These results showed that the arrangement of this cluster is similar to the partition of space through the soft spheres with the tetrahedrally close packed (TCP) feature, in which the soft particles were not considered to be perfect spheres but make interface with the surrounding particles to become polyhedral. TCP was formed according to a delicate balance between close packing role, minimum surface area and the total entropy of the soft shell, which have been previously found in Fran and Kasper phases of metals and metallic alloys, mesoporous materials and disordered systems such as soap froths, but this packing structure has not been found in vesicular system, probably because most of the aggregation of vesicles are kinetically controlled, therefore the TCP structure are difficult to hold without appropriate shell hardness. Furthermore, it should be indicated that the vesicles would not always assemble to TCP structure because the vesicles are randomly accumulated to the MSVCs, and there should be several close packing styles in this case.

N₂ adsorption–desorption isotherm of the calcined sample displays type IV curves with H2-type hysteresis loops in the range of p/p₀ = 0.4–0.8, indicating the existence of the ink-bottle style mesochannel structure (Fig. 2A). The PDMS chains can be oxidized into silica during calcination step, which forms ink-bottle shape channel structure and results in the H2-type hysteresis loops. This phenomenon is often observed in the porous materials synthesized by the silicone-type surfactants.²⁷ The adsorption branch shows a broad pore size distribution, suggesting the inhomogeneous distribution of the cavity size, however, the pore entrance size calculated by the BJH method was ca. 4.0 nm based on the desorption branch of the isotherm. Besides, the isotherms shows a sharp increase at p/p₀ < 0.1 and a plateau when p/p₀ > 0.1, suggesting the existence of micropores in the material, which is attributed to the PEO segments embedded in the silica matric.²⁸

Fig. 2 N₂ adsorption/desorption isotherms and pore size distribution curves calculated based on the desorption (solid square) and adsorption (hollow square) branches of the MSVC.

The formation of MSVCs

Time-dependence TEM observation were carried out to investigate the formation of MSVCs. The TEM image of the sample synthesized for 1 hour (Fig. 3A) showed some spherical vesicles with multi-lamellar structure, but the MSVCs were not yet observed. The average size of the particles was approximately 120 nm, which is between the dimensions of vesicles in the final clusters showed in Fig. 1. In addition, due to the soft nature of these vesicles in the early stage of the reaction, the outermost shell was as thin as the interior layer. After 2 hours, the clusters could be observed (Fig. 3B). However, the multi-layer structures could hardly be identified except the edge region since the low condensation of the silica source and the overlapping of the clusters. Finally, MSVC was observed after 4 hours hydrothermal treatment (Fig. 3C). The outermost shell of the particle became thicker and the lamellar structure appeared clearly, indicating high condensation of the silica source.
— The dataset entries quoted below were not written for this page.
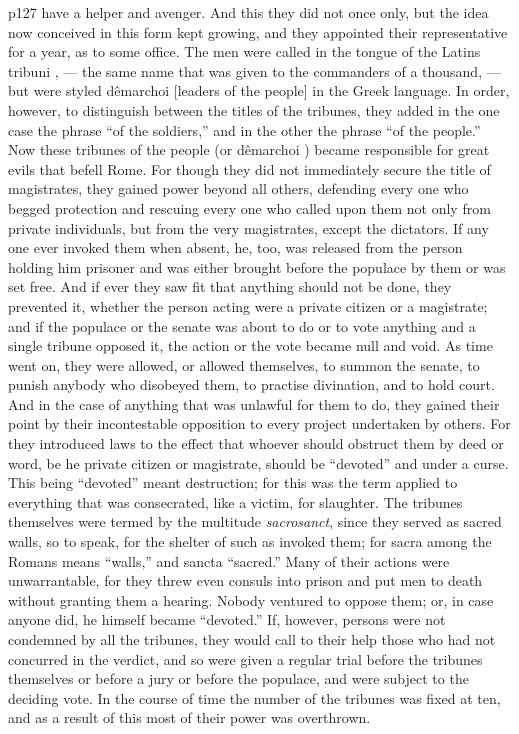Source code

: p127 have a helper and avenger. And this they did not once only, but the idea now conceived in this form kept growing, and they appointed their representative for a year, as to some office. The men were called in the tongue of the Latins tribuni , \texthebrew{—} the same name that was given to the commanders of a thousand, \texthebrew{—} but were styled dêmarchoi [leaders of the people] in the Greek language. In order, however, to distinguish between the titles of the tribunes, they added in the one case the phrase ``of the soldiers,'' and in the other the phrase ``of the people.'' Now these tribunes of the people (or dêmarchoi ) became responsible for great evils that befell Rome. For though they did not immediately secure the title of magistrates, they gained power beyond all others, defending every one who begged protection and rescuing every one who called upon them not only from private individuals, but from the very magistrates, except the dictators. If any one ever invoked them when absent, he, too, was released from the person holding him prisoner and was either brought before the populace by them or was set free. And if ever they saw fit that anything should not be done, they prevented it, whether the person acting were a private citizen or a magistrate; and if the populace or the senate was about to do or to vote anything and a single tribune opposed it, the action or the vote became null and void. As time went on, they were allowed, or allowed themselves, to summon the senate, to punish anybody who disobeyed them, to practise divination, and to hold court. And in the case of anything that was unlawful for them to do, they gained their point by their incontestable opposition to every project undertaken by others. For they introduced laws to the effect that whoever should obstruct them by deed or word, be he private citizen or magistrate, should be ``devoted'' and under a curse. This being ``devoted'' meant destruction; for this was the term applied to everything that was consecrated, like a victim, for slaughter. The tribunes themselves were termed by the multitude \emph{sacrosanct}, since they served as sacred walls, so to speak, for the shelter of such as invoked them; for sacra among the Romans means ``walls,'' and sancta ``sacred.'' Many of their actions were unwarrantable, for they threw even consuls into prison and put men to death without granting them a hearing. Nobody ventured to oppose them; or, in case anyone did, he himself became ``devoted.'' If, however, persons were not condemned by all the tribunes, they would call to their help those who had not concurred in the verdict, and so were given a regular trial before the tribunes themselves or before a jury or before the populace, and were subject to the deciding vote. In the course of time the number of the tribunes was fixed at ten, and as a result of this most of their power was overthrown.


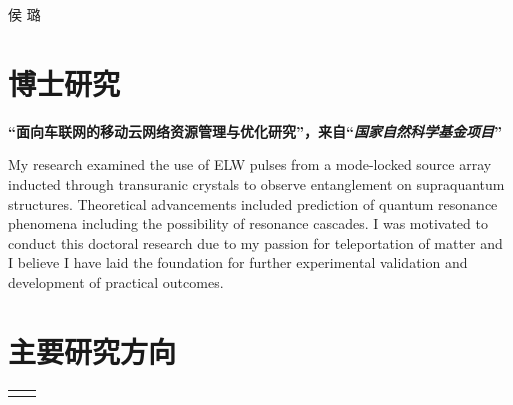 \documentclass[10pt]{article} %
\begin{document}
\begin{paracol}{2} %
	
	
	\parbox[top][0.12\textheight][c]{\linewidth}{ %
		\vspace{-0.04\textheight} %
		\centering %
		{\Huge 侯 璐}\faMars\\\medskip %
		{\Huge{}}
	}
	
	\section{博士研究}

	{\raggedright\textbf{``面向车联网的移动云网络资源管理与优化研究''，来自``\textit{国家自然科学基金项目}''}\\\medskip}
	
	My research examined the use of ELW pulses from a mode-locked source array inducted through transuranic crystals to observe entanglement on supraquantum structures. Theoretical advancements included prediction of quantum resonance phenomena including the possibility of resonance cascades. I was motivated to conduct this doctoral research due to my passion for teleportation of matter and I believe I have laid the foundation for further experimental validation and development of practical outcomes.
	
	\medskip %
	\section{主要研究方向}
	
	\begin{supertabular}{rl}
	\end{supertabular}

\end{paracol}
\end{document}
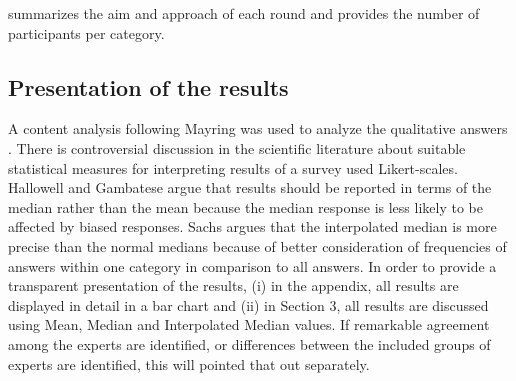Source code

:  summarizes the aim and approach of each round and provides the number of participants per category. 
\begin{table}[h]
\centering
\tiny
\caption{Summary of method.}
\label{tab:rounds}
\end{table}

\subsection{Presentation of the results}
A content analysis following Mayring was used to analyze the qualitative answers \cite{Mayring2004}.
There is controversial discussion in the scientific literature about suitable statistical measures for interpreting results of a survey used Likert-scales. 
Hallowell and  Gambatese \cite{Hallowell2010} argue that results should be reported in terms of the median rather than the mean because the median response is less likely to be affected by biased responses. 
Sachs \cite{Sachs1997} argues that the interpolated median is more precise than the normal medians because of better consideration of frequencies of answers within one category in comparison to all answers. 
In order to provide a transparent presentation of the results, (i) in the appendix, all results are displayed in detail in a bar chart and (ii) in Section 3, all results are discussed using Mean, Median and Interpolated Median values.
If remarkable agreement among the experts are identified, or differences between the included groups of experts are identified, this will pointed that out separately.


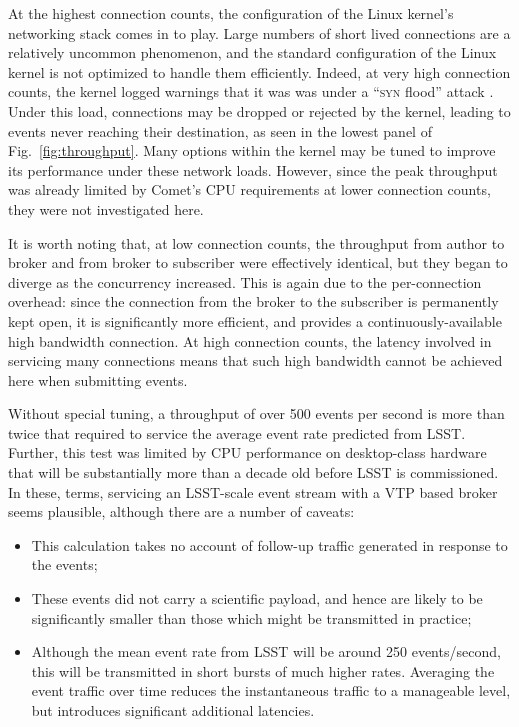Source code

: \documentclass[5p,authoryear]{elsarticle}
\begin{document}
At the highest connection counts, the configuration of the Linux kernel's
networking stack comes in to play. Large numbers of short lived connections
are a relatively uncommon phenomenon, and the standard configuration of the
Linux kernel is not optimized to handle them efficiently. Indeed, at very high
connection counts, the kernel logged warnings that it was was under a
``\textsc{syn} flood'' attack \citep{CERT:1996}. Under this load, connections
may be dropped or rejected by the kernel, leading to events never reaching
their destination, as seen in the lowest panel of Fig.~\ref{fig:throughput}.
Many options within the kernel may be tuned to improve its performance under
these network loads. However, since the peak throughput was already limited by
Comet's CPU requirements at lower connection counts, they were not
investigated here.

It is worth noting that, at low connection counts, the throughput from author
to broker and from broker to subscriber were effectively identical, but they
began to diverge as the concurrency increased. This is again due to the
per-connection overhead: since the connection from the broker to the
subscriber is permanently kept open, it is significantly more efficient, and
provides a continuously-available high bandwidth connection. At high
connection counts, the latency involved in servicing many connections means
that such high bandwidth cannot be achieved here when submitting events.

Without special tuning, a throughput of over 500 events per second is more
than twice that required to service the average event rate predicted from
LSST\@. Further, this test was limited by CPU performance on desktop-class
hardware that will be substantially more than a decade old before LSST is
commissioned. In these, terms, servicing an LSST-scale event stream with a VTP
based broker seems plausible, although there are a number of caveats:

\begin{itemize}

  \item{This calculation takes no account of follow-up traffic generated in
  response to the events;}

  \item{These events did not carry a scientific payload, and hence are likely
  to be significantly smaller than those which might be transmitted in
  practice;}

  \item{Although the mean event rate from LSST will be around 250
  events/second, this will be transmitted in short bursts of much higher
  rates. Averaging the event traffic over time reduces the instantaneous
  traffic to a manageable level, but introduces significant additional
  latencies.}

\end{itemize}
\end{document}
Fig. 3 TEM images of the time-dependence observation in preparing MSVCs at 1 h (A), 2 h (B) and 4 h (C). The synthesis was carried with the synthetic mass ratio of PSPE : P123 : TEOS : H₂O = 1 : 0.24 : 2.08 : 208 at 65 °C.

According to the time-dependence observation, the formation of MSVCs could be described by a two-step self-assembly procedure (Scheme 1). The first step was the co-assembly of silicone surfactant, P123 and partly hydrolysed silica source. The hydrophobic PDMS segments were compatible with the PPO segments, as well as the hydrolysed TEOS were compatible with the hydrophilic PEO segments. During the early stage of the hydrothermal process, the multi-lamellar polymer-organosilicone vesicles have been formed in the solution. The second step included the aggregation and fusion of the vesicles along with the condensation of hydrolysed TEOS. The aggregated vesicles underwent shape changes to polyhedral vesicles to adapt the surrounding vesicles so that they could accomplish minimum surface in a vesicle cluster. In this stage, the adjacent vesicles were fusing to form common outermost layers. Benefited from the soft hydrophilic and hydrophobic part, the dimension and shape of these vesicles could be further adjusted effectively during the fusion to accomplish ordered close packing. With concisely controlled synthesis conditions, both the shape of polyhedral vesicles and clusters were immobilized by silica before further fusion. After calcination, the MSVCs were obtained.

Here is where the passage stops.